Exercise: Take each line in the entries below that holds "newcommand" and show it.

--- Data supplied ---

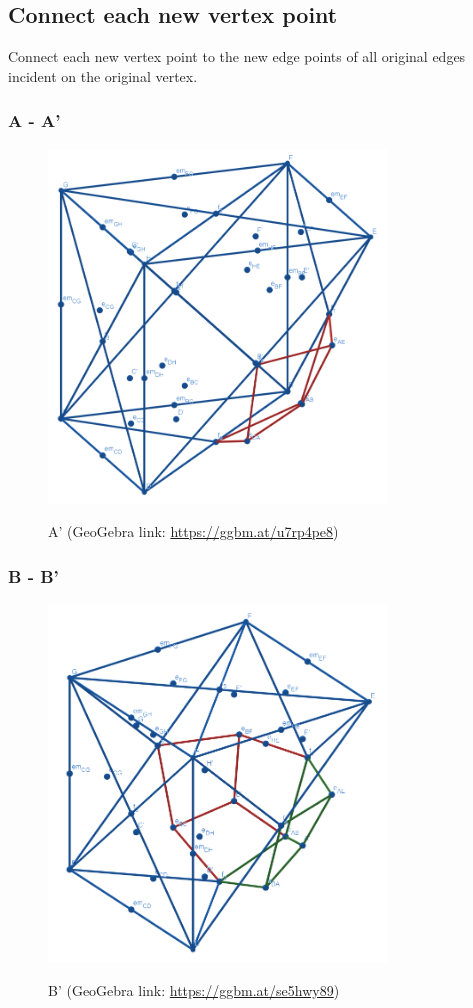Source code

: \documentclass{article}
\begin{document}
\subsection{Connect each new vertex point}
Connect each new vertex point to the new edge points of all original edges incident on the original vertex.
\subsubsection{A - A'}
\begin{figure}[H]
\caption{A' (GeoGebra link: \href{https://ggbm.at/u7rp4pe8}{https://ggbm.at/u7rp4pe8})}
\centering
\includegraphics[width=0.8\textwidth]{images/cl-07-1.png}
\label{fig:cube7-1}
\end{figure}
\subsubsection{B - B'}
\begin{figure}[H]
\caption{B' (GeoGebra link: \href{https://ggbm.at/se5hwy89}{https://ggbm.at/se5hwy89})}
\centering
\includegraphics[width=0.8\textwidth]{images/cl-07-2.png}
\label{fig:cube7-2}
\end{figure}
\end{document}

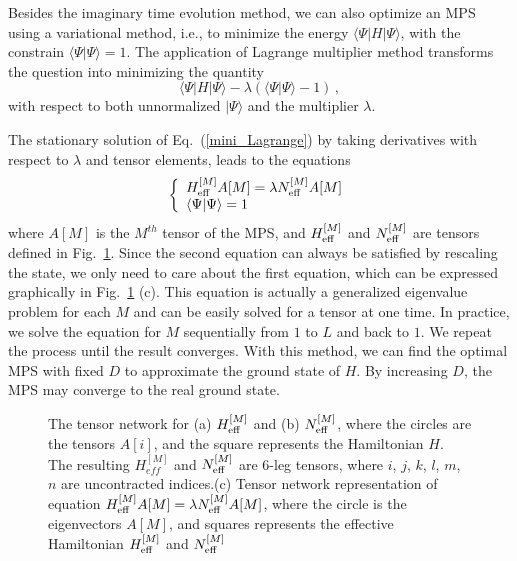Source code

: \documentclass[preprint,3p,times,preprint,showpacs,amsmath,superscriptaddress,floatfix]{elsarticle}
\begin{document}
Besides the imaginary time evolution method, we can also optimize an MPS using a variational method, i.e., to minimize the energy $\langle\Psi|H|\Psi\rangle$, with the constrain $\langle \Psi|\Psi\rangle=1$.
The application of Lagrange multiplier method transforms the question into minimizing the quantity
\begin{equation}\label{mini_Lagrange}
	\langle\Psi|H|\Psi\rangle-\lambda(\langle\Psi|\Psi\rangle-1)\, ,
\end{equation}
with respect to both unnormalized $|\Psi\rangle$ and the multiplier $\lambda$.

The stationary solution of Eq.~(\ref{mini_Lagrange}) by taking derivatives with respect to $\lambda$ and tensor elements, leads to the equations\cite{Schollwoeck2012}
%
\begin{equation}\label{mini_Lagrange2}
\left\{\begin{array}{l}
H_{\rm eff}^{[M]}A[M]=\lambda N_{\rm eff}^{[M]} A[M]\\
\langle\Psi|\Psi\rangle=1
\end{array}
\right.
\end{equation}
%
where $A[M]$ is the $M^{th}$ tensor of the MPS, and $H_{\rm eff}^{[M]}$ and $N_{\rm eff}^{[M]}$ are tensors defined in Fig.~\ref{eigen}. Since the second equation can always be satisfied by rescaling the state, we only need to care about the first equation, which can be expressed graphically in Fig.~\ref{eigen} (c).
This equation is actually a generalized eigenvalue problem for each $M$ and can be easily solved for a tensor at one time. \cite{Schollwoeck2012}
In practice, we solve the equation for $M$ sequentially from $1$ to $L$ and back to $1$. We repeat the process
until the result converges. With this method, we can find the optimal MPS with fixed $D$ to approximate the ground state of $H$. By increasing $D$, the
MPS may converge to the real ground state.


\begin{figure} [!hbp]
		\begin{center}
		\caption{The tensor network for (a) $H_{\rm eff}^{[M]}$ and (b) $N_{\rm eff}^{[M]}$, where the circles are the tensors $A[i]$,
  and the square represents the Hamiltonian $H$.
The resulting $H_{eff}^{[M]}$ and $N_{\rm eff}^{[M]}$ are 6-leg tensors, where $i$, $j$, $k$, $l$, $m$, $n$ are uncontracted indices.(c) Tensor network representation of equation $ H_{\rm eff}^{[M]}A[M]=\lambda N_{\rm eff}^{[M]} A[M] $, where the circle is the eigenvectors $A[M]$, and squares represents the effective Hamiltonian $H_{\rm eff}^{[M]}$ and $N_{\rm eff}^{[M]}$
}\label{eigen}
		\end{center}
\end{figure}
\end{document}

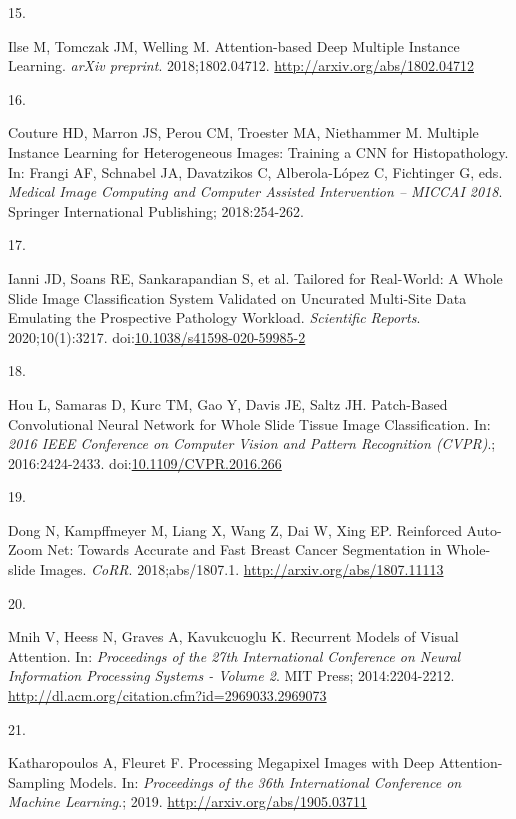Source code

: \documentclass[
  12pt,
  a5,margin=2cmpaper,
]{article}
\newlength{\cslhangindent}
\newlength{\csllabelwidth}
\newlength{\cslentryspacingunit} %
\newenvironment{CSLReferences}[2] %
 {%
  \setlength{\parindent}{0pt}
  \ifodd #1
  \let\oldpar\par
  \def\par{\hangindent=\cslhangindent\oldpar}
  \fi
  \setlength{\parskip}{#2\cslentryspacingunit}
 }%
 {}
\newcommand{\CSLLeftMargin}[1]{\parbox[t]{\csllabelwidth}{#1}}
\newcommand{\CSLRightInline}[1]{\parbox[t]{\linewidth - \csllabelwidth}{#1}\break}
\begin{document}
\begin{CSLReferences}{0}{0}
\leavevmode{}%
\CSLLeftMargin{15. }%
\CSLRightInline{Ilse M, Tomczak JM, Welling M. {Attention-based Deep
Multiple Instance Learning}. \emph{arXiv preprint}. 2018;1802.04712.
\url{http://arxiv.org/abs/1802.04712}}

\leavevmode{}%
\CSLLeftMargin{16. }%
\CSLRightInline{Couture HD, Marron JS, Perou CM, Troester MA, Niethammer
M. {Multiple Instance Learning for Heterogeneous Images: Training a CNN
for Histopathology}. In: Frangi AF, Schnabel JA, Davatzikos C,
Alberola-López C, Fichtinger G, eds. \emph{Medical Image Computing and
Computer Assisted Intervention -- MICCAI 2018}. Springer International
Publishing; 2018:254-262.}

\leavevmode{}%
\CSLLeftMargin{17. }%
\CSLRightInline{Ianni JD, Soans RE, Sankarapandian S, et al. {Tailored
for Real-World: A Whole Slide Image Classification System Validated on
Uncurated Multi-Site Data Emulating the Prospective Pathology Workload}.
\emph{Scientific Reports}. 2020;10(1):3217.
doi:\href{https://doi.org/10.1038/s41598-020-59985-2}{10.1038/s41598-020-59985-2}}

\leavevmode{}%
\CSLLeftMargin{18. }%
\CSLRightInline{Hou L, Samaras D, Kurc TM, Gao Y, Davis JE, Saltz JH.
{Patch-Based Convolutional Neural Network for Whole Slide Tissue Image
Classification}. In: \emph{2016 IEEE Conference on Computer Vision and
Pattern Recognition (CVPR)}.; 2016:2424-2433.
doi:\href{https://doi.org/10.1109/CVPR.2016.266}{10.1109/CVPR.2016.266}}

\leavevmode{}%
\CSLLeftMargin{19. }%
\CSLRightInline{Dong N, Kampffmeyer M, Liang X, Wang Z, Dai W, Xing EP.
{Reinforced Auto-Zoom Net: Towards Accurate and Fast Breast Cancer
Segmentation in Whole-slide Images}. \emph{CoRR}. 2018;abs/1807.1.
\url{http://arxiv.org/abs/1807.11113}}

\leavevmode{}%
\CSLLeftMargin{20. }%
\CSLRightInline{Mnih V, Heess N, Graves A, Kavukcuoglu K. {Recurrent
Models of Visual Attention}. In: \emph{Proceedings of the 27th
International Conference on Neural Information Processing Systems -
Volume 2}. MIT Press; 2014:2204-2212.
\url{http://dl.acm.org/citation.cfm?id=2969033.2969073}}

\leavevmode{}%
\CSLLeftMargin{21. }%
\CSLRightInline{Katharopoulos A, Fleuret F. {Processing Megapixel Images
with Deep Attention-Sampling Models}. In: \emph{Proceedings of the 36th
International Conference on Machine Learning}.; 2019.
\url{http://arxiv.org/abs/1905.03711}}


\end{CSLReferences}
\end{document}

---

Output:
\newcommand{\CSLLeftMargin}[1]{\parbox[t]{\csllabelwidth}{#1}}
\newcommand{\CSLRightInline}[1]{\parbox[t]{\linewidth - \csllabelwidth}{#1}\break}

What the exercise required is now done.